Patterns of genetic diversity and differentiation at local and regional scales observed in this study, together with results from the model-based structure analysis, suggest that wild boars in Northeast Asia share closer ancestry with wild boars in southern China than do those in Vietnam and Indonesia, indicating gradual gene flow from ISEA through Southern China (Figure 2). A diverging gene pool and high level of genetic diversity in wild boars from East Asia are likely reflected in a high diversity of local pig breeds in Asia, arising during multiple and independent domestication events in this region .
In contrast to a previous study based on mtDNA and nuclear genes , which found no genetic structure among wild boar populations in East Asia, we found high genetic variation and differentiation between wild boar populations at both local and regional levels. Mitochondrial DNA sequence comparisons indicated that genetic clusters of wild boars from East Asia, including China, Korea, Japan and the Russian Far East, were not clearly separated by region . In addition, no conspicuous genetic structure in East Asia, including China, Korea and Japan, was detected based on three different marker systems, mtDNA, microsatellite and Y-chromosome genes . In these cases, the number of samples and markers used for wild boar study in East Asia probably were not enough to detect population structure. Alternatively, the use of populations such as domestic pigs with strong geographic structuring could mask the hidden structure of wild boars in East Asia that might otherwise exist in such region. Our contrasting results relative to previous studies [10, 11, 17] could also be due to the use of different marker systems. Although both mtDNA and microsatellite loci analyses showed indication of population structuring in European wild boars [18–20], microsatellite loci have shown better resolution in detecting genetic structure among geographic populations than mtDNA . Population differentiation and admixture in the recent past can be better detected by fast-evolving markers like microsatellites.

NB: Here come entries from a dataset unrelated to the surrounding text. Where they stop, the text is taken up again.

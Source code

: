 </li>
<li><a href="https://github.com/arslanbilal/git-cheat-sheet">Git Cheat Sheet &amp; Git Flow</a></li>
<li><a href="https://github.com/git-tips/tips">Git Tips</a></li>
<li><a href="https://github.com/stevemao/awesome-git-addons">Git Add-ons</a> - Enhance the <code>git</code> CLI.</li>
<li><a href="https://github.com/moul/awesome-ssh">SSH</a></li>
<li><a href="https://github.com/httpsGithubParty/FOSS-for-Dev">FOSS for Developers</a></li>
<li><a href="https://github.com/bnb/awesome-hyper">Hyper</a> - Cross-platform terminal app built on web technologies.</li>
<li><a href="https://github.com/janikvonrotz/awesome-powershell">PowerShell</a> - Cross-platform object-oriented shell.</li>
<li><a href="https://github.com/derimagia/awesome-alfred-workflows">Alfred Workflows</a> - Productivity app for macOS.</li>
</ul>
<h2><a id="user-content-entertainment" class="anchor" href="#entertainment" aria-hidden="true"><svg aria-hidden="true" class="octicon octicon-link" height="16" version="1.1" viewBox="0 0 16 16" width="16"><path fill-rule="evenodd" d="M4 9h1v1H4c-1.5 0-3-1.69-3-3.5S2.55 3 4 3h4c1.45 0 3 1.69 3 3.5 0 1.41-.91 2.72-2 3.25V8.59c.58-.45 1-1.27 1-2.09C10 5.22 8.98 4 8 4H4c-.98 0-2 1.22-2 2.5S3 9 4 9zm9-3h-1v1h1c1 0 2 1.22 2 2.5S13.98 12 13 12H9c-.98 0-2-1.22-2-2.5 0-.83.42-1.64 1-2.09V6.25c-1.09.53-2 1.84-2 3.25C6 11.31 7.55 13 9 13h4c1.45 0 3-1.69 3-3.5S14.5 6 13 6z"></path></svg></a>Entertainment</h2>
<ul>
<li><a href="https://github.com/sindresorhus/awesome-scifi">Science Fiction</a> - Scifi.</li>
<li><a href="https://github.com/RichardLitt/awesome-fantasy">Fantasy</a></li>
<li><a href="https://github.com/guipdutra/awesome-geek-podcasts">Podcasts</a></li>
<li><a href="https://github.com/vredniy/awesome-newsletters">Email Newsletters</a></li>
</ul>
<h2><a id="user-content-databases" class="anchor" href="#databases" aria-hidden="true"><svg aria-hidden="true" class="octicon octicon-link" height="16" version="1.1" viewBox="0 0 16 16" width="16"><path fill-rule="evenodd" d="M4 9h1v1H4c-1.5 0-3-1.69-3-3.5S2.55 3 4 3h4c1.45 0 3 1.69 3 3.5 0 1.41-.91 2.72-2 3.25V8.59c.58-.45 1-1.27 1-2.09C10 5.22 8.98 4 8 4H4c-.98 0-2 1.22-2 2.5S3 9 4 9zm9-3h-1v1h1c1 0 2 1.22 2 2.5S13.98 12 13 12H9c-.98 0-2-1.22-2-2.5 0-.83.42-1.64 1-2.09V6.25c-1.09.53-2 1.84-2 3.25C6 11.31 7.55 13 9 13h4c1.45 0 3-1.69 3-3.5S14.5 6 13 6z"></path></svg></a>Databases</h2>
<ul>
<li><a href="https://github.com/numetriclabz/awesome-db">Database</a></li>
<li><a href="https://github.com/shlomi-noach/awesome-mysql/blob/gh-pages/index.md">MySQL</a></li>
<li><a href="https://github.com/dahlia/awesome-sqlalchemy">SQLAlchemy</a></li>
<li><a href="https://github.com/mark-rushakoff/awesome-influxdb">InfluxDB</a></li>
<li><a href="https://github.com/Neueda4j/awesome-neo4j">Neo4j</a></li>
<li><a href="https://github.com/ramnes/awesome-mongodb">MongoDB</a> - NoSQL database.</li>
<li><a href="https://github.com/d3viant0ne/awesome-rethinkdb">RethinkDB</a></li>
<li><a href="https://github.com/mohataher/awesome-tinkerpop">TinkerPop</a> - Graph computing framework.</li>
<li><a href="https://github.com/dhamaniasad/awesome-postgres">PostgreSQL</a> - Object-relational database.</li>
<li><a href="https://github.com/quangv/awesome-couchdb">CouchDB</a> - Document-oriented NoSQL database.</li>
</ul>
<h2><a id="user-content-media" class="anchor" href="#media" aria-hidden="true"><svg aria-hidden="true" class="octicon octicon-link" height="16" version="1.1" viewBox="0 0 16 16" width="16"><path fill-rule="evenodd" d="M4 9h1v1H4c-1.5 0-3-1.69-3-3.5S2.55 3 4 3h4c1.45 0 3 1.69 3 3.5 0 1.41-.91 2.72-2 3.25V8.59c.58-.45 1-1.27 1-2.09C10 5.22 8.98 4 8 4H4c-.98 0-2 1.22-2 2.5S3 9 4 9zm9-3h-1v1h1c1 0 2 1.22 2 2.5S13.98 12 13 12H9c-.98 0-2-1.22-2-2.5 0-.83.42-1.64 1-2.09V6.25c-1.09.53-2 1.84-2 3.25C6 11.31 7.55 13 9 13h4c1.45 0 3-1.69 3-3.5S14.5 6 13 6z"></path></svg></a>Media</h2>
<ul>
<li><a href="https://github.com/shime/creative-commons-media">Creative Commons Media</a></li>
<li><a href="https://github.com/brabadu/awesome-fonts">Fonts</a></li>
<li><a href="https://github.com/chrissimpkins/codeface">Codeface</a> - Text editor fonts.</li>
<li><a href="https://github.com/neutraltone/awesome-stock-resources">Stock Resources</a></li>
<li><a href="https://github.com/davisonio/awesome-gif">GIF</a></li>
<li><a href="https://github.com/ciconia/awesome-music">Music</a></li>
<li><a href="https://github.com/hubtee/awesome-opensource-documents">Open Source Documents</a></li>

Geographical distance was significantly correlated with genetic distance when the unique Jeju population was excluded (Additional file 1: Figure S2). A hierarchical genetic differentiation related to geographical distances is also well-supported by the AMOVA incorporating three regions (Table 3). Furthermore, Principal Coordinates Analysis (PCA) showed the wild boar populations in East Asia occupied unique positions along PC 1, mainly related to geographic distribution. Taken together, our data indicate that genetic differentiation of wild boars in East Asia is maintained by geographic separation.
Genetic status of local wild boar populations in South Korea
Archaeological evidence suggests that wild boars appeared on the Korean peninsula in the mid-Pleistocene, ca. 780,000 to 130,000 years before present . However, predators, such as wolf and tiger, which have played important roles in effectively controlling the population size of wild boar, have been absent from South Korea over recent decades. As a result, wild boar is the largest mammal with an extensive distribution in South Korea, although Asiatic black bears (Ursus thibetanus) were reintroduced to the mainland a decade ago . Archaeological evidence and ancient records indicate that wild boars became established on Jeju Island, the largest island in southern Korea, presumably between the 1st and 8th centuries A.D. [23, 24]. Modern populations decreased and went undetected for several decades, but over the last decade, wild boars have greatly increased on the island. Although the reason for the recent increase of wild boars on Jeju Island is unclear, it has been assumed that some captive individuals escaped to the wild. As a consequence of wild boar population growth on the mainland and Jeju Island in South Korea, proper management of the species is of increasing concern, and population genetics would be a useful tool to reveal whether gene flow occurs between local wild boar populations.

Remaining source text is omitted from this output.